Known for committing one of the bloodiest murders in France, French maid Léa Papin, along with her sister, Christine Papin, also inspired discussions on class struggle. They killed Léonie and Geneviève Lancelin, the wife and daughter of their employer, who would often ill-treat the 2 sisters.
Salah Abdeslam is a French terrorist who carried out the November 2015 Paris attacks. He is the only surviving terrorist of the 10-man unit that executed the attacks, which killed 130 people and injured more than 490 people. Salah Abdeslam was found guilty on five counts, including murder and terrorism, and was sentenced to life imprisonment in 2022.
Giuseppe Marco Fieschi was a French man best remembered as the main conspirator in an attempted murder of King Louis-Philippe of France in 1835. Although the attack on Louis Philippe I and his entourage killed 18 people, the king escaped with a minor wound and Giuseppe Marco Fieschi was quickly captured. He was subsequently tried and executed.
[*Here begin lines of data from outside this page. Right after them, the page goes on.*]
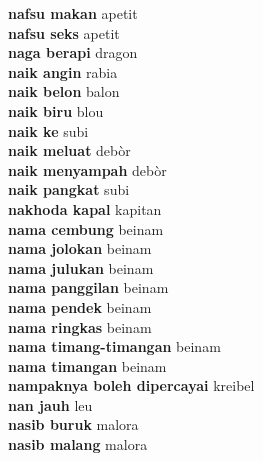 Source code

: \textbf{ nafsu makan  } apetit \\
\textbf{ nafsu seks  } apetit \\
\textbf{ naga berapi  } dragon \\
\textbf{ naik angin  } rabia \\
\textbf{ naik belon  } balon \\
\textbf{ naik biru  } blou \\
\textbf{ naik ke  } subi \\
\textbf{ naik meluat  } debòr \\
\textbf{ naik menyampah  } debòr \\
\textbf{ naik pangkat  } subi \\
\textbf{ nakhoda kapal  } kapitan \\
\textbf{ nama cembung  } beinam \\
\textbf{ nama jolokan  } beinam \\
\textbf{ nama julukan  } beinam \\
\textbf{ nama panggilan  } beinam \\
\textbf{ nama pendek  } beinam \\
\textbf{ nama ringkas  } beinam \\
\textbf{ nama timang-timangan  } beinam \\
\textbf{ nama timangan  } beinam \\
\textbf{ nampaknya boleh dipercayai  } kreibel \\
\textbf{ nan jauh  } leu \\
\textbf{ nasib buruk  } malora \\
\textbf{ nasib malang  } malora \\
Known as the Beast of the Bastille, French serial killer and rapist Guy Georges grew up in the social care system and was a troubled youth. He was later convicted of raping and killing 7 women, while he also assaulted at least 13 more women. He was eventually sentenced to life imprisonment.
Jacqueline Sauvage was a French woman who was convicted of killing her husband Norbert Marot. Sauvage shot her husband three times in the back with a hunting rifle on 10 September 2012, the day after their son had committed suicide. Jacqueline Sauvage stated that her husband had abused her, their daughters, and possibly their son sexually and physically.